For several weeks now, I have been extolling wildness and naturalism as a virtue in the design of landscapes. My claim is that man-made landscapes need to embrace “nature” in a more intentional and expressive way. In making those claims, I have been perhaps too dismissive of the importance of artifice in designed landscapes. A few thoughts about that here.
First, any designer that calls his or her work “naturalistic,” “sustainable,” or “ecological” cites nature as an authority to justify their designs. Obviously, many landscapes claim to be natural that are entirely different from each other. What is abundantly clear in the age of greenwashing is that terms like “natural,” “sustainable,” and “green” are human constructs, loose signifiers that can be applied to almost anything--particularly anything in a landscape. Ideas about nature ultimately reveal more about us than it does about the landscapes they describe.

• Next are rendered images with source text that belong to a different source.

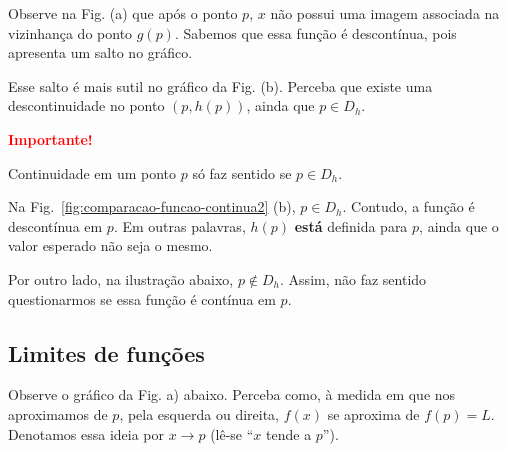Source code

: \documentclass[12pt,openright,twoside,a4paper]{article}
\theoremstyle{definition}
\begin{document}
	Observe na Fig. (a) que após o ponto $p$, $x$ não possui uma imagem associada na vizinhança do ponto $g(p)$. Sabemos que essa função é descontínua, pois apresenta um salto no gráfico.
	
	Esse salto é mais sutil no gráfico da Fig. (b). Perceba que existe uma descontinuidade no ponto $(p,h(p))$, ainda que $p \in D_h$.
	
	\begin{snugshade}
		\textbf{\textcolor{red}{Importante!}}
		
		Continuidade em um ponto $p$ só faz sentido se $p \in D_h$.
		
		Na Fig.~\ref{fig:comparacao-funcao-continua2} (b), $p \in D_h$. Contudo, a função é descontínua em $p$. Em outras palavras, $h(p)$ \textbf{está} definida para $p$, ainda que o valor esperado não seja o mesmo.
		
		Por outro lado, na ilustração abaixo, $p \notin D_h$. Assim, não faz sentido questionarmos se essa função é contínua em $p$.
		
	\begin{center}
	\end{center}
		
	\end{snugshade}
	
		
	
	\subsection{Limites de funções}
	
	Observe o gráfico da Fig. a) abaixo. Perceba como, à medida em que nos aproximamos de $p$, pela esquerda ou direita, $f(x)$ se aproxima de $f(p) = L$. Denotamos essa ideia por $x \to p$ (lê-se ``$x$ tende a $p$'').
	
\end{document}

For me, the myriad of meanings for what is natural is no reason to reject naturalistic design. Instead, it is an invitation to explore this conceptually fertile ground. The medium of our art is living, ever-changing elements of plants, water, light, and soil. Designers get the rare privilege of working with an ephemeral palette, of asserting our control and then losing it. Lately, I’ve gotten much more joy out of losing it.
That is why I am drawn to designed landscapes that celebrate the evanescent with bold artifice. Trying to erase the evidence of human intervention feels inauthentic to me, as flat and unconvincing as a trompe l’oeil. All true naturalism must first be a humanism. The landscapes that captivate me both intellectually and spiritually are those that blur the lines between natural and cultivated, between nature as other and nature as me. Artifice is not only acceptable in naturalistic designs, but necessary. It prevents plagiarism by forcing the designer to show her hand. The benefit of artifice is that is grants the designer sweet catharsis: it reveals to the world that this design, like all good landscape design, is a blessed forgery.